> [EXERCISE PROMPT] The expected output is each line in the data below that includes the string "according".

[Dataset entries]
+++++

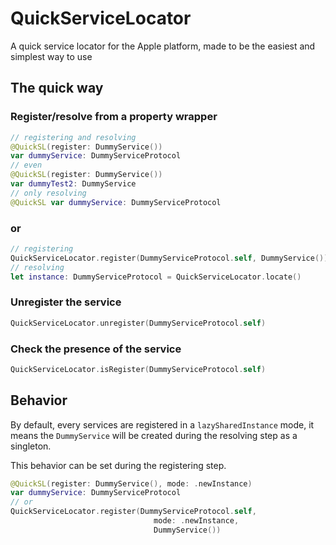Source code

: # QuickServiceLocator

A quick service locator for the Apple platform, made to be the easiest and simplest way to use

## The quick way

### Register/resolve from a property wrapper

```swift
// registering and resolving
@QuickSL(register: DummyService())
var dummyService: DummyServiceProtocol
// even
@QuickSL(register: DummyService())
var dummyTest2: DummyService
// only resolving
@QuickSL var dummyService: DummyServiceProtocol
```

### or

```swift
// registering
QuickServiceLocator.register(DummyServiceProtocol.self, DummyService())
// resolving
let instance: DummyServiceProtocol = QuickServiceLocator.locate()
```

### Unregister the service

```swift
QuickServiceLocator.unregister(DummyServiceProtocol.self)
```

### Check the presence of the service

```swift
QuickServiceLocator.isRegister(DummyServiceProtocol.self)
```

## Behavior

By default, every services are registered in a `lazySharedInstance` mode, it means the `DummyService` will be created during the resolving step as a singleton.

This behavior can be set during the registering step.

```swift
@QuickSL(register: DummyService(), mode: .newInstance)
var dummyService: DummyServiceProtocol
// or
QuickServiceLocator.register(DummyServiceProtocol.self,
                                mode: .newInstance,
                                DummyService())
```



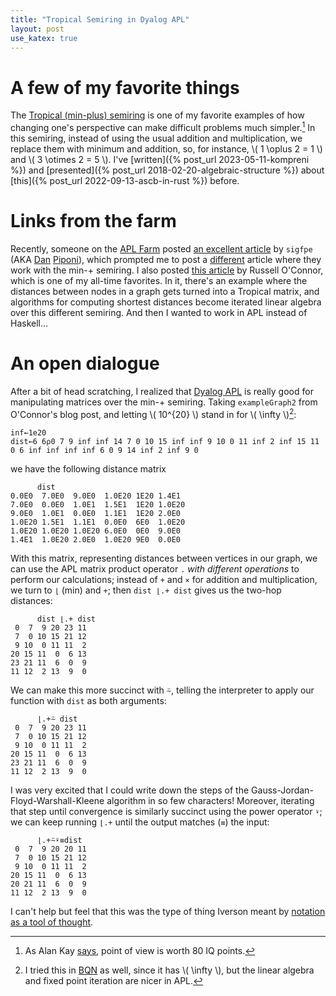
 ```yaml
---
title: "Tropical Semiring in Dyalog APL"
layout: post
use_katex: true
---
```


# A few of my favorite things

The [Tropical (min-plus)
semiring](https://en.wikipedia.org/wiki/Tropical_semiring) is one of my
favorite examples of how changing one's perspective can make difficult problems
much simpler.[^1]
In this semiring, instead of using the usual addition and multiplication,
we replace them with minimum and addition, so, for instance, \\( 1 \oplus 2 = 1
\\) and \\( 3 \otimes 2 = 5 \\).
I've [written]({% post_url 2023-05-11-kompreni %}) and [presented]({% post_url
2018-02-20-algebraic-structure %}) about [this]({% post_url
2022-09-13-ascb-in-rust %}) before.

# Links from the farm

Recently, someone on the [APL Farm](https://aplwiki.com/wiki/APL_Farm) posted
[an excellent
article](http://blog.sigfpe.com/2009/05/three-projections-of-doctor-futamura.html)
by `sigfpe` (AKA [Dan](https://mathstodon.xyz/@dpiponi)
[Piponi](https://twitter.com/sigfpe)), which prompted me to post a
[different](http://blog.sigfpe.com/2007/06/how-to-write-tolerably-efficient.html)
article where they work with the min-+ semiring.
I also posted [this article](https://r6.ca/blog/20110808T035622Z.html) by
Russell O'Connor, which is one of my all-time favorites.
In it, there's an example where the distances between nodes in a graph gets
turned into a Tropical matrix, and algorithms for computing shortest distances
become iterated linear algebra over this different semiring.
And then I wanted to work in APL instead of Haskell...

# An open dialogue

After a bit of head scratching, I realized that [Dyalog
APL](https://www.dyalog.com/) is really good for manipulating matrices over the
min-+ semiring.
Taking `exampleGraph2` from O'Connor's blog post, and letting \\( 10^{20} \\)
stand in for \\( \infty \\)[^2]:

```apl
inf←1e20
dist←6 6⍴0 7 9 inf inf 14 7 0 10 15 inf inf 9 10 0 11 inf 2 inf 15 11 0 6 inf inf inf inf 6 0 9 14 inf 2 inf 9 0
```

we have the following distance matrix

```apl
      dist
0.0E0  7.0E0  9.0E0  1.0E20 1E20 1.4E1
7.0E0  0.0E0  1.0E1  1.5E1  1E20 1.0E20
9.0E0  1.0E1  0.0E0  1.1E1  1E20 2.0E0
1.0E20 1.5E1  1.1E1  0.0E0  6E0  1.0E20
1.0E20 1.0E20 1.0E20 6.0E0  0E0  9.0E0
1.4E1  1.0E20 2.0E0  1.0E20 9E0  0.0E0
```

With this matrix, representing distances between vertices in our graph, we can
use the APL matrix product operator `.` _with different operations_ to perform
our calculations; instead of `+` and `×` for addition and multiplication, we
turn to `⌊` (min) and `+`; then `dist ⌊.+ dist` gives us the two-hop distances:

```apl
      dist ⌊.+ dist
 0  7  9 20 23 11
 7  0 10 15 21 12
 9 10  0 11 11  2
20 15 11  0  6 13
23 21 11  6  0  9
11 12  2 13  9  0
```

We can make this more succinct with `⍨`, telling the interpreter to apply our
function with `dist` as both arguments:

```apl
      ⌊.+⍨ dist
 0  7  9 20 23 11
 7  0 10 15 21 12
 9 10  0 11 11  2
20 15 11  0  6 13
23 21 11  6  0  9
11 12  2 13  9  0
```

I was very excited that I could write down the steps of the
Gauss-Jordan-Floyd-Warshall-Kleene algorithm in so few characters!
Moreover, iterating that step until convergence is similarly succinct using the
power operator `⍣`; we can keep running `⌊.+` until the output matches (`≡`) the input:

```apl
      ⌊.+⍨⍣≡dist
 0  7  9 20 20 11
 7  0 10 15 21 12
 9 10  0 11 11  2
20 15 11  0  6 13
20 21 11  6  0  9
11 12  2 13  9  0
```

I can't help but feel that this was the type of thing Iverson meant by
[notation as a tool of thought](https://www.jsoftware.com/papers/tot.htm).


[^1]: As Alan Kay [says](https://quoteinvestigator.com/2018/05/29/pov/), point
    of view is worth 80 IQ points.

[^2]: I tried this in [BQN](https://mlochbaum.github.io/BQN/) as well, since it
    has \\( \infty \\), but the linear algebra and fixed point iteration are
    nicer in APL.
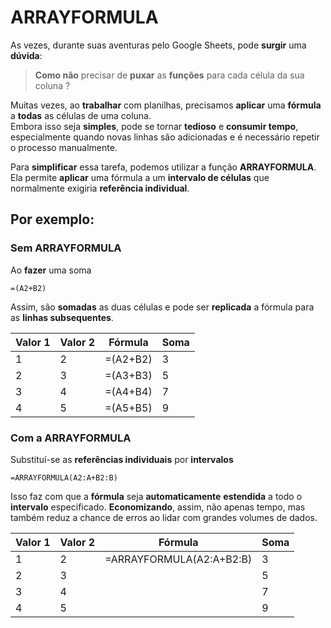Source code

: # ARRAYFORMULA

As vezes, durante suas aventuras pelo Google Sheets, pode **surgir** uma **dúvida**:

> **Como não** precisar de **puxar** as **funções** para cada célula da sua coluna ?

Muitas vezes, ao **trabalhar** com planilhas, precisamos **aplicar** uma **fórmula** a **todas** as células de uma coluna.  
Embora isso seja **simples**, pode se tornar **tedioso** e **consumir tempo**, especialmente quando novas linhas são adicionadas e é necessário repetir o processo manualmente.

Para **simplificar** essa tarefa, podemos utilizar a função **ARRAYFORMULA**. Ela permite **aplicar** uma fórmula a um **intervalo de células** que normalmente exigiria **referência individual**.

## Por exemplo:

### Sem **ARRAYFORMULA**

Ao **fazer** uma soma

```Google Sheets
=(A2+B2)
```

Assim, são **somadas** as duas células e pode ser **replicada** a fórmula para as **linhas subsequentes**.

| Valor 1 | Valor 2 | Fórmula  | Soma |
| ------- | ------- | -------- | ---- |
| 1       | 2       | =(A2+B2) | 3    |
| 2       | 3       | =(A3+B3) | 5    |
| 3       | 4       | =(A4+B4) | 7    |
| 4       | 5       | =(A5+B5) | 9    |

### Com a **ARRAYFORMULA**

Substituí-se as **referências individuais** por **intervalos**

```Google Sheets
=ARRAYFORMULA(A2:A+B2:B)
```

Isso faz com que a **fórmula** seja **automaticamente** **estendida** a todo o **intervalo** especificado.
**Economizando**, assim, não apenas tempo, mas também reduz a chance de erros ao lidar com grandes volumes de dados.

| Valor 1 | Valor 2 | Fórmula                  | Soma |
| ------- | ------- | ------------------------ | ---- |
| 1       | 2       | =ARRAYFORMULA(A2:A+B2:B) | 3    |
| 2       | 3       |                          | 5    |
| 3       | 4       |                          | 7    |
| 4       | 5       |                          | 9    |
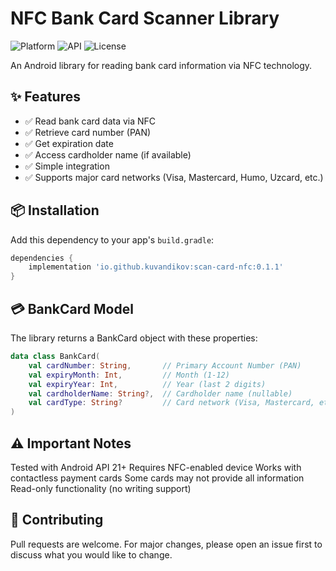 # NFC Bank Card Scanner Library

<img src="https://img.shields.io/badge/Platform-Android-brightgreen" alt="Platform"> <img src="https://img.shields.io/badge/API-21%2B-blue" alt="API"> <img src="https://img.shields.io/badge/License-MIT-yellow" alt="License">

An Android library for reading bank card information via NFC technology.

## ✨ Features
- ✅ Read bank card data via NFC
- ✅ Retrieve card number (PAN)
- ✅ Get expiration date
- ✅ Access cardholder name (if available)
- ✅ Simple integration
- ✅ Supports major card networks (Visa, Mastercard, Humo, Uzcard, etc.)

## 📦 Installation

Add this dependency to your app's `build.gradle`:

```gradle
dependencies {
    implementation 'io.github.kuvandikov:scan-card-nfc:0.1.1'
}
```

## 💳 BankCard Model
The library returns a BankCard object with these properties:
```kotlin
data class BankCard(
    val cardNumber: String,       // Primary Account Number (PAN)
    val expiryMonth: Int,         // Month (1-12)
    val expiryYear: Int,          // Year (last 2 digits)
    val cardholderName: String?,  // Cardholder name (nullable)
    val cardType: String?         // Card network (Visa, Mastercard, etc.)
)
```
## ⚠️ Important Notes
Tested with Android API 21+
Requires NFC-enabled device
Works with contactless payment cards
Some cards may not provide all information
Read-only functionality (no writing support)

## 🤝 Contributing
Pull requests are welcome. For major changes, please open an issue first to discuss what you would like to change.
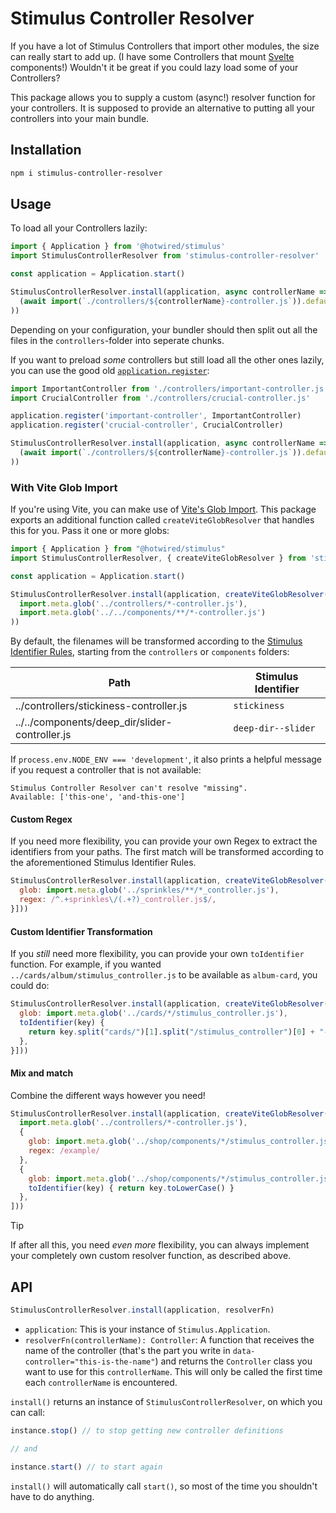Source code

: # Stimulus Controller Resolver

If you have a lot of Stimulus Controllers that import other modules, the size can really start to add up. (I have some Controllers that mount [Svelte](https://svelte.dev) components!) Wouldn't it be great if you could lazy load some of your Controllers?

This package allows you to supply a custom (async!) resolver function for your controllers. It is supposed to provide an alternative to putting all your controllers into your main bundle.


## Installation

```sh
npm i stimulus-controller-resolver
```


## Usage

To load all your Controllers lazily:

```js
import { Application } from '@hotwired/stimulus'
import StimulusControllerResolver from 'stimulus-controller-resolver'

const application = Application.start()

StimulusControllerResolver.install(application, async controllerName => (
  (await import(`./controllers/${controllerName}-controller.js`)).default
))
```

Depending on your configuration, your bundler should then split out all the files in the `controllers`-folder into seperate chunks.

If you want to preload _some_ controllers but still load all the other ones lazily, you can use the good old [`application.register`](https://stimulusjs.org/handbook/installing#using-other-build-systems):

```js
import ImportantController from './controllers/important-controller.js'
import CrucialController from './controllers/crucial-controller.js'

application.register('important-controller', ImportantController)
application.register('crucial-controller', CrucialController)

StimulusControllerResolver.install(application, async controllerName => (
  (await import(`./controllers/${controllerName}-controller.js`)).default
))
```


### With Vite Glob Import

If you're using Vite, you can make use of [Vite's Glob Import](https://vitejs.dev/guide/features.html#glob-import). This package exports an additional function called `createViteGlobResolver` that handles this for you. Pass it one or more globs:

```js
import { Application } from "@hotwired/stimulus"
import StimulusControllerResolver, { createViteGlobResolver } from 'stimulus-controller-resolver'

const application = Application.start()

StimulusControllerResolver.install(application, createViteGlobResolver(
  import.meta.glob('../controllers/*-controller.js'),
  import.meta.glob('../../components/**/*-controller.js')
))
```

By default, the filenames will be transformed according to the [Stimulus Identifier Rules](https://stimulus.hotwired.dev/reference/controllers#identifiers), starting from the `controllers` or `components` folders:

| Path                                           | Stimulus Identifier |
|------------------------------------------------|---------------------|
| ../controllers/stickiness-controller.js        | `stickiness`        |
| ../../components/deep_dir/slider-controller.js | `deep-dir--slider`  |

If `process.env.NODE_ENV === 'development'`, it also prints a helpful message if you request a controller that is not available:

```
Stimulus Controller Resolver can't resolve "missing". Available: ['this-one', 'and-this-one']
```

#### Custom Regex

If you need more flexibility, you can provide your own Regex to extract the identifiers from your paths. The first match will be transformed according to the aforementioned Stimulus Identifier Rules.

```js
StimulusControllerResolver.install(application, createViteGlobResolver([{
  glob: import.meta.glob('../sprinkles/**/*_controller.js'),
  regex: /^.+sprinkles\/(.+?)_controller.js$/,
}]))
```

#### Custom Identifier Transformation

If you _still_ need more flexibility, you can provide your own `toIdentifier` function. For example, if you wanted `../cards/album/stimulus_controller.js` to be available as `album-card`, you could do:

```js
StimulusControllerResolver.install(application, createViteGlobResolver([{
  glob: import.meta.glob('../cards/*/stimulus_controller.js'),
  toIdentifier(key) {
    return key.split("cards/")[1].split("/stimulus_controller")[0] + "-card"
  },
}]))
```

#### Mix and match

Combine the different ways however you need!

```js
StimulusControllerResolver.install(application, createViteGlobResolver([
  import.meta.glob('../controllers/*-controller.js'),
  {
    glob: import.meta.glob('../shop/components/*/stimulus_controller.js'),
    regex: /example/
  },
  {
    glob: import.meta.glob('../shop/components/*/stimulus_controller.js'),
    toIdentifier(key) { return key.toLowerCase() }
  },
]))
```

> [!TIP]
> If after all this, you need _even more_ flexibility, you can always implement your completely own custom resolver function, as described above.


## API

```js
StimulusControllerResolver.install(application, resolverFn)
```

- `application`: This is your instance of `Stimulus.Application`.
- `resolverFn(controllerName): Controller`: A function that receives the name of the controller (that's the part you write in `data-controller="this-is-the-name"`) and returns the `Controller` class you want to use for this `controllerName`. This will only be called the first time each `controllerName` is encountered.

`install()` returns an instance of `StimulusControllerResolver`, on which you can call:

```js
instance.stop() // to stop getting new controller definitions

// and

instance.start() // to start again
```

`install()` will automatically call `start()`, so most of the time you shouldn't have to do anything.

+++++

> [THE COMPLETED TASK]
By default, the filenames will be transformed according to the [Stimulus Identifier Rules](https://stimulus.hotwired.dev/reference/controllers#identifiers), starting from the `controllers` or `components` folders:
If you need more flexibility, you can provide your own Regex to extract the identifiers from your paths. The first match will be transformed according to the aforementioned Stimulus Identifier Rules.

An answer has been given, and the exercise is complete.